- This article replies to the main objections raised by the commentators on "Carruthers (Peter) - Natural theories of consciousness" (1998).
- It discusses the question of what evidence is relevant to the assessment of dispositional higher-order thought (HOT) theory;
- it explains how the actual properties of phenomenal consciousness can be dispositionally constituted;
- it discusses the case of pains and other bodily sensations in non-human animals and young children;
- it sketches the case for preferring higher-order to first-order theories of phenomenal consciousness; and
- it replies to some miscellaneous points and objections.

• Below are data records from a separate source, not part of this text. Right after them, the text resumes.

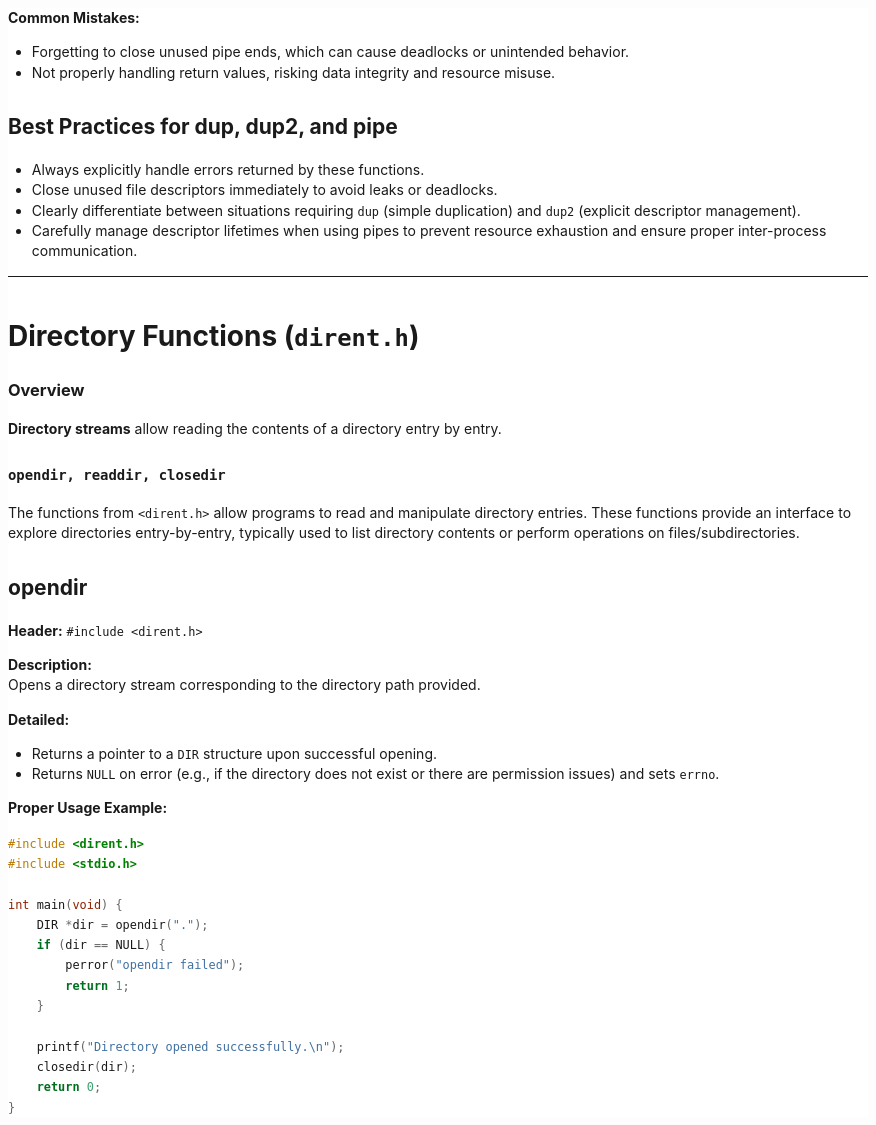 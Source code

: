 **Common Mistakes:**
- Forgetting to close unused pipe ends, which can cause deadlocks or unintended behavior.
- Not properly handling return values, risking data integrity and resource misuse.


## Best Practices for dup, dup2, and pipe

- Always explicitly handle errors returned by these functions.
- Close unused file descriptors immediately to avoid leaks or deadlocks.
- Clearly differentiate between situations requiring `dup` (simple duplication) and `dup2` (explicit descriptor management).
- Carefully manage descriptor lifetimes when using pipes to prevent resource exhaustion and ensure proper inter-process communication.

---

# Directory Functions (`dirent.h`)

### Overview

**Directory streams** allow reading the contents of a directory entry by entry.

### `opendir, readdir, closedir`

The functions from `<dirent.h>` allow programs to read and manipulate directory entries. These functions provide an interface to explore directories entry-by-entry, typically used to list directory contents or perform operations on files/subdirectories.

## opendir

**Header:** `#include <dirent.h>`

**Description:**  
Opens a directory stream corresponding to the directory path provided.

**Detailed:**
- Returns a pointer to a `DIR` structure upon successful opening.
- Returns `NULL` on error (e.g., if the directory does not exist or there are permission issues) and sets `errno`.

**Proper Usage Example:**

```c
#include <dirent.h>
#include <stdio.h>

int main(void) {
    DIR *dir = opendir(".");
    if (dir == NULL) {
        perror("opendir failed");
        return 1;
    }

    printf("Directory opened successfully.\n");
    closedir(dir);
    return 0;
}
```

- My guess is that readers of this journal will not want a blow-by-blow response to every detail in the ten commentaries in my target paper "Carruthers (Peter) - Natural theories of consciousness". I shall concentrate on three general themes which figure in many of the papers:
- the role of empirical data, and an attendant charge that I have been engaged in bare a priori theorising;
- a challenge to explain how mere dispositions to entertain higher-order thoughts (HOTs) about one's experiences could confer actual subjectivity on the latter; and
- an argument that small children and other animals surely feel their bodily sensations, contrary to the (alleged) implications of HOT theory.
- I shall then
- say something about the reasons for preferring higher-order to first-order accounts of phenomenal consciousness, before
- closing with some miscellaneous defensive remarks.
See Link (Defunct).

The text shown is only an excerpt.